— EXERCISE PROMPT —
Each line from the start of the entries through the line that contains "The following data" should be output exactly, please.

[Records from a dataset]
******

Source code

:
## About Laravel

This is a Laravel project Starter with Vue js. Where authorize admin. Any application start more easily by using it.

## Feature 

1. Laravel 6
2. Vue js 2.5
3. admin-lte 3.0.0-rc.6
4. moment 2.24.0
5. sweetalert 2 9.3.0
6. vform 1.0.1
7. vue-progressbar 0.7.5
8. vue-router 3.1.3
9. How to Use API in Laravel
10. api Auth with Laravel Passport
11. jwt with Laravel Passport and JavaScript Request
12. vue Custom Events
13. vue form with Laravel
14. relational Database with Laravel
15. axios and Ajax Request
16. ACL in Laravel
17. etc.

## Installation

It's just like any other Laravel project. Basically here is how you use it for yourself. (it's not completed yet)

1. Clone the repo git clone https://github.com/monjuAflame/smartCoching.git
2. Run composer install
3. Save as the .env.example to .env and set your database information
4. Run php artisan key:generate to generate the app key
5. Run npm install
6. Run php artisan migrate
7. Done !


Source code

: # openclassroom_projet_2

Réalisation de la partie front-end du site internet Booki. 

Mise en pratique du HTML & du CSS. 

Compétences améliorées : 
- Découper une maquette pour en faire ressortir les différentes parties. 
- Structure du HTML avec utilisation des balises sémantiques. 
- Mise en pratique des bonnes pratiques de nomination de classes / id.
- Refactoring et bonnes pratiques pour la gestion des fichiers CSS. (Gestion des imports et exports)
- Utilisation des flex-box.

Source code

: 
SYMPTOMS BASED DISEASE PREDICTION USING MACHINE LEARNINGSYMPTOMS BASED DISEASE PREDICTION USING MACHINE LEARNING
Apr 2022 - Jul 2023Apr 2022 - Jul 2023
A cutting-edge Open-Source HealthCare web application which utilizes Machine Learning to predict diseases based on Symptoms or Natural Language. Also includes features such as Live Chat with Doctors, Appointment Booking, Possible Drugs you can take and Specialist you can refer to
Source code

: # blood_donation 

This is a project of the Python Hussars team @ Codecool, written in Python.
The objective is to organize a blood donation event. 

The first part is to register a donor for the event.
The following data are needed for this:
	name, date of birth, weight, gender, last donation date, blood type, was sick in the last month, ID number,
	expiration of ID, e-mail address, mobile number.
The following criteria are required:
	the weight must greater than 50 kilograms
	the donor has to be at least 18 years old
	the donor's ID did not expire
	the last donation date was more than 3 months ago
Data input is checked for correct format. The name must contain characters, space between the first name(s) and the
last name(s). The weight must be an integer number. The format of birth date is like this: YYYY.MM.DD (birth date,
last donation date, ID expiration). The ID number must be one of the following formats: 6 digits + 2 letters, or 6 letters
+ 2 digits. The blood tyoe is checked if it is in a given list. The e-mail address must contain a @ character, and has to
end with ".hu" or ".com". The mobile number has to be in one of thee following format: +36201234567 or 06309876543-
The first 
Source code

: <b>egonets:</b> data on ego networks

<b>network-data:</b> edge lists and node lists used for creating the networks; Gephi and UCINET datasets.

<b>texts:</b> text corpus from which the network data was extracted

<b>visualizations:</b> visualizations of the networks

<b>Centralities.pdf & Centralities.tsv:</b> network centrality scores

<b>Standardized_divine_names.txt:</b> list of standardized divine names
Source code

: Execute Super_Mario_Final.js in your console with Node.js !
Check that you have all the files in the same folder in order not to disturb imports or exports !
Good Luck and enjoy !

******

— RESPONSE AREA —
Source code

:
## About Laravel

This is a Laravel project Starter with Vue js. Where authorize admin. Any application start more easily by using it.

## Feature 

1. Laravel 6
2. Vue js 2.5
3. admin-lte 3.0.0-rc.6
4. moment 2.24.0
5. sweetalert 2 9.3.0
6. vform 1.0.1
7. vue-progressbar 0.7.5
8. vue-router 3.1.3
9. How to Use API in Laravel
10. api Auth with Laravel Passport
11. jwt with Laravel Passport and JavaScript Request
12. vue Custom Events
13. vue form with Laravel
14. relational Database with Laravel
15. axios and Ajax Request
16. ACL in Laravel
17. etc.

## Installation

It's just like any other Laravel project. Basically here is how you use it for yourself. (it's not completed yet)

1. Clone the repo git clone https://github.com/monjuAflame/smartCoching.git
2. Run composer install
3. Save as the .env.example to .env and set your database information
4. Run php artisan key:generate to generate the app key
5. Run npm install
6. Run php artisan migrate
7. Done !


Source code

: # openclassroom_projet_2

Réalisation de la partie front-end du site internet Booki. 

Mise en pratique du HTML & du CSS. 

Compétences améliorées : 
- Découper une maquette pour en faire ressortir les différentes parties. 
- Structure du HTML avec utilisation des balises sémantiques. 
- Mise en pratique des bonnes pratiques de nomination de classes / id.
- Refactoring et bonnes pratiques pour la gestion des fichiers CSS. (Gestion des imports et exports)
- Utilisation des flex-box.

Source code

: 
SYMPTOMS BASED DISEASE PREDICTION USING MACHINE LEARNINGSYMPTOMS BASED DISEASE PREDICTION USING MACHINE LEARNING
Apr 2022 - Jul 2023Apr 2022 - Jul 2023
A cutting-edge Open-Source HealthCare web application which utilizes Machine Learning to predict diseases based on Symptoms or Natural Language. Also includes features such as Live Chat with Doctors, Appointment Booking, Possible Drugs you can take and Specialist you can refer to
Source code

: # blood_donation 

This is a project of the Python Hussars team @ Codecool, written in Python.
The objective is to organize a blood donation event. 

The first part is to register a donor for the event.
The following data are needed for this:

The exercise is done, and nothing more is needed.